The command line gcc -lpthread test.c does both compilation and linking. In the old days, you would first do something like cc test.c, then ld -lpthread test.o. As you can see, -lpthread is actually an option to the linker.
The linker does not know anything about text files like C code or headers. It only works with compiled object files and existing libraries. The -l flag tells it which libraries to look in to find the functions you are using.

The name of the header has nothing to do with the name of the library. Here it's really just by the accident. Most often there are many headers provided by the library.
Especially in C++ there is usually one header per class and the library usually provides classes implementations from the same namespace. In C the headers are organized that they contain some common subset of functions - math.h contains mathematical operations, stdio.h provides IO functions etc.

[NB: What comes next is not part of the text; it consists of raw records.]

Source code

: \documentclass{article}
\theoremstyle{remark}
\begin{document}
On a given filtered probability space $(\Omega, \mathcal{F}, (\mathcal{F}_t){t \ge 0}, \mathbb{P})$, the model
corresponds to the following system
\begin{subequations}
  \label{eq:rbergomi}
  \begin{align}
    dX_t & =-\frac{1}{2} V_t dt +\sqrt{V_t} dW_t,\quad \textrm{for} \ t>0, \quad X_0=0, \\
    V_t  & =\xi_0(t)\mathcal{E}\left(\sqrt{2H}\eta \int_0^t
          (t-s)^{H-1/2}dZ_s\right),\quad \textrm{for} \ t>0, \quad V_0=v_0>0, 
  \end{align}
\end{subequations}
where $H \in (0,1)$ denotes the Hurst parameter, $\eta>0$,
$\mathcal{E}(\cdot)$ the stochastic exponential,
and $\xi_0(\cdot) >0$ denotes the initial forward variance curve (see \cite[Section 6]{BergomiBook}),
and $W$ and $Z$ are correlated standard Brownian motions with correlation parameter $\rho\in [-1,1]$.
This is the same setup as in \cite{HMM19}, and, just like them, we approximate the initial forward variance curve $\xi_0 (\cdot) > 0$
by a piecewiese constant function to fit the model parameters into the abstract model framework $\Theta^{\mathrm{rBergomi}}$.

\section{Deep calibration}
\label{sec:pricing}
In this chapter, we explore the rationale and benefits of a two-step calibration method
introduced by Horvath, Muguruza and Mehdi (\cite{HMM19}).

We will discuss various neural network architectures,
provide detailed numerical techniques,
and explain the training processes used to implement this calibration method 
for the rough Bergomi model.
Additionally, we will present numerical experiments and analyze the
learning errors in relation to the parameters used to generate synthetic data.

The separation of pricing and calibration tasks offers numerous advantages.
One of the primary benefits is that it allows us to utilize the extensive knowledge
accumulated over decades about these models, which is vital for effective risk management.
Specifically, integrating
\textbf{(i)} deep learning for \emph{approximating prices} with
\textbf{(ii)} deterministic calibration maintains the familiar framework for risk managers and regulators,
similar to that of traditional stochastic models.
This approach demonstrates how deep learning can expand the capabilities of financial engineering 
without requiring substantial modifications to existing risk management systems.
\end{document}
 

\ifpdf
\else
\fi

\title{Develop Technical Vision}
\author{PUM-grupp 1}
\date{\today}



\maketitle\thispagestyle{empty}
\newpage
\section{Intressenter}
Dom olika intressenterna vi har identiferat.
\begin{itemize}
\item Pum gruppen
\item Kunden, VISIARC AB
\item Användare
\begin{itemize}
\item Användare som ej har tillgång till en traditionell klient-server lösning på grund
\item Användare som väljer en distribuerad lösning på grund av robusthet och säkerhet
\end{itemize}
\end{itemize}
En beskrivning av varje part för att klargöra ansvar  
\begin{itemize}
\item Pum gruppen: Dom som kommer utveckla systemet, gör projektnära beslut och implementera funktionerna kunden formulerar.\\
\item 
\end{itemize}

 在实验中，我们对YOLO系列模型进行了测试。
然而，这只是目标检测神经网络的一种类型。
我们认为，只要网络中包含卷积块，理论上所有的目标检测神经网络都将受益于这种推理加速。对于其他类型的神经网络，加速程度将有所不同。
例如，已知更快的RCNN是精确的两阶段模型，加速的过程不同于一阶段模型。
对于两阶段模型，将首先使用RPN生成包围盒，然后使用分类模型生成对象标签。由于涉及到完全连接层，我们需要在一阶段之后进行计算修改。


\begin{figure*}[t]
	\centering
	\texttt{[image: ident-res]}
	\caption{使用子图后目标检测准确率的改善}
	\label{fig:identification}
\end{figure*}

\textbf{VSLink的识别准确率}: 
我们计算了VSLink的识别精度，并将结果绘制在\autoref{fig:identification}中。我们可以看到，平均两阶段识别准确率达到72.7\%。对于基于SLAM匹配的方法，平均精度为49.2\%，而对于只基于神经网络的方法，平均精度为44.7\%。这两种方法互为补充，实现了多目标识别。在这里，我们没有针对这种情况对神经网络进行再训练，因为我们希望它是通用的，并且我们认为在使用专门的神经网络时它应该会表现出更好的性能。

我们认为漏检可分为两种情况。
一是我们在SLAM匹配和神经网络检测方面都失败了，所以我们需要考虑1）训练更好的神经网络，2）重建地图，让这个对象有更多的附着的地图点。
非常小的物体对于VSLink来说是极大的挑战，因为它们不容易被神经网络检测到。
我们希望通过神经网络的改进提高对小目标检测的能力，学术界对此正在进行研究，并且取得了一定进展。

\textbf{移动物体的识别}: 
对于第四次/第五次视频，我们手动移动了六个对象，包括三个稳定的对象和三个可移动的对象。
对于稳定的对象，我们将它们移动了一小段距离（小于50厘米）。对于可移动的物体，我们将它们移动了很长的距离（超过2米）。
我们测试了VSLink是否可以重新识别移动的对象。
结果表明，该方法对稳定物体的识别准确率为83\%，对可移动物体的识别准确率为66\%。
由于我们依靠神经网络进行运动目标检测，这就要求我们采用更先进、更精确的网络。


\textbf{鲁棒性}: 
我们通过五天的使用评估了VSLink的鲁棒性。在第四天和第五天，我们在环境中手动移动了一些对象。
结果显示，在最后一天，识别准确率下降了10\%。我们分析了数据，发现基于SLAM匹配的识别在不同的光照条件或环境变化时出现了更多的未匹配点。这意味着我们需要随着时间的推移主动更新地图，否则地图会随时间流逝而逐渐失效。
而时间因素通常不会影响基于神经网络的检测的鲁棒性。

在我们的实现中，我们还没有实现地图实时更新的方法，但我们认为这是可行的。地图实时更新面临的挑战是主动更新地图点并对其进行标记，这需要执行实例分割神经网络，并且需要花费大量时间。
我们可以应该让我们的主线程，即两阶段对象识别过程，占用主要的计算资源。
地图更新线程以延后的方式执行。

They are two separate things. .h files holds the declarations, sometimes the inline function also. As we all know, every functions should have an implementation/definition to work. These implementations are kept seperately. -lpthread, for example is the library which holds the implementation of the functions declared in headers in binary form.
Separating the implementation is what people want when you don't want to share your commercial code with others
So,
gcc -pthread test.c
tell gcc to look for definitions declared in pthread.h in the libpthread. -pthread is expanded to libpthread by linker automatically

there are/were compilers that you told it where the lib directory was and it simply scanned all the files hoping to find a match. then there are compilers that are the other extreme where you have to tell it everything to link in. the key here is include simply tells the compiler to look for some definitions or even simpler to include some external file into this file. this does not necessarily have any connection to a library or object, there are many includes that are not tied to such things and it is a bad assumption. next the linker is a different step and usually a different program from the compiler, so not only does the include not have a one to one relationship with an object or library, the linker is not the compiler.

Related

Why do some system libraries require a -l option while others do not?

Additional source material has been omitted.